Rubenstein enlists Max Weber in support of his argument that the combination of capitalism and Protestantism made possible the kind of slavery that occurred in the Nazi death camps. He writes that the Holocaust demonstrates that

large scale massacre is no longer a crime and the state's sovereign powers are such that millions can be stripped of their rights and condemned to the world of the living dead. Thus, the process of secularization ends where it began. In the beginning secularization involved the demystification of and the limitation of the sovereign's power. In the end, the secular state has dethroned all mystifications of power and morality save its own. The state becomes the only true god on earth with the power to define realistically what is good and will be rewarded and what is evil and will be punished; this truly sovereign god also has the ultimate power of divinity, the power to decide who shall live and who shall die.

He emphasizes that “the Holocaust was something very different than an outburst of monumental violence and hatred such as the massacres that have all too frequently punctuated human history.” For example, whereas the 1968 massacre in My Lai, Vietnam, “took place because the Americans lost control of themselves under conditions of wartime stress, Auschwitz was made possible because the German bureaucracy and the SS were in control at every step.”

Rubenstein argues that the Nazi death-camps became “a new form of human society” when they became slave-labor camps. While some camps functioned strictly as killing centers, others such as Auschwitz came to function as both slave-labor and execution centers. New arrivals would be sent to one of these two divisions. Only this slave-labor component transformed the camp system into a “society of total domination.” Rubenstein thinks this Nazi creation has ominous implications for the future:

The camps were thus far more of a permanent threat to the human future than they would have been had they functioned solely as an exercise in mass killing. An execution center can only manufacture corpses; a society of total domination creates a world of the living dead that can serve as a prototype of a future social order, especially in a world confronted by catastrophic crises and ever-increasing, massive population redundancy.

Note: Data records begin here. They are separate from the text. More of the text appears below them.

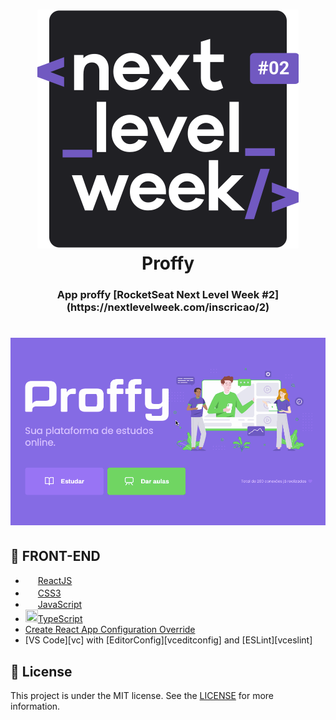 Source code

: <h1 align="center">
    <img alt="Go Stack logo" src="https://github.com/joaolobao380/Proffy/blob/assets/nlw.svg" />
    <br>
    Proffy
</h1>
<h3 align="center">
  App proffy [RocketSeat Next Level Week #2](https://nextlevelweek.com/inscricao/2)
</h3>

<h1 align="center">
    <img alt="Proffy" src="https://github.com/joaolobao380/Proffy/blob/assets/landingPage.gif" width="800px" />
</h1>

## :rocket: FRONT-END
-   <img src="https://cdn.worldvectorlogo.com/logos/react.svg" width="20px" height="15px">[ReactJS](https://reactjs.org/)
-   <img src="https://breitembach.github.io/assets/icons/css.png" width="20px" height="17px">[CSS3](https://www.w3.org/Style/CSS/Overview.en.html)
-   <img src="https://img1.gratispng.com/20180809/rok/kisspng-javascript-and-jquery-interactive-front-end-web-d--5b6cfa25cf8a30.0077362015338685818501.jpg"                 width="20px" height="15px">[JavaScript](https://www.typescriptlang.org/)
-   <img src="https://encrypted-tbn0.gstatic.com/images?q=tbn%3AANd9GcQWMKVBJ_CZ61ofL_QC6KgtbZj9zYrJPrSyCw&usqp=CAU" width="20px" height="20px">[TypeScript](https://www.typescriptlang.org/)
-   [Create React App Configuration Override](https://github.com/sharegate/craco)
-   [VS Code][vc] with [EditorConfig][vceditconfig] and [ESLint][vceslint]


## :memo: License

This project is under the MIT license. See the [LICENSE](LICENSE) for more information.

It was not only technological advancements that enabled the Nazis to carry out mass extermination. Their organizational skills were essential to the creation of a totalitarian society in which this was possible. Rubenstein notes, “Few weapons were as indispensable to the Gestapo as its files.” The advances in computing technology since the Nazi regime make the kind of bureaucratic domination they pioneered logistically much easier.

In the final chapter, Rubenstein presents several hypothetical dystopic scenarios of future governments eliminating segments of a population through compulsory sterilization or “mercy death,” using Nazi extermination programs as their guides. He states that his aim in speculating about these specific situations is not to predict the future. He observes:

My purpose is rather to point out that the explosive combination of surplus population, finite resources, and the expanding sovereign powers of government suggest that the Nazi extermination program may yet foreshadow other exercises in the politics of total domination by future governments as they face catastrophic population problems arising out of mankind's very success in mastering nature.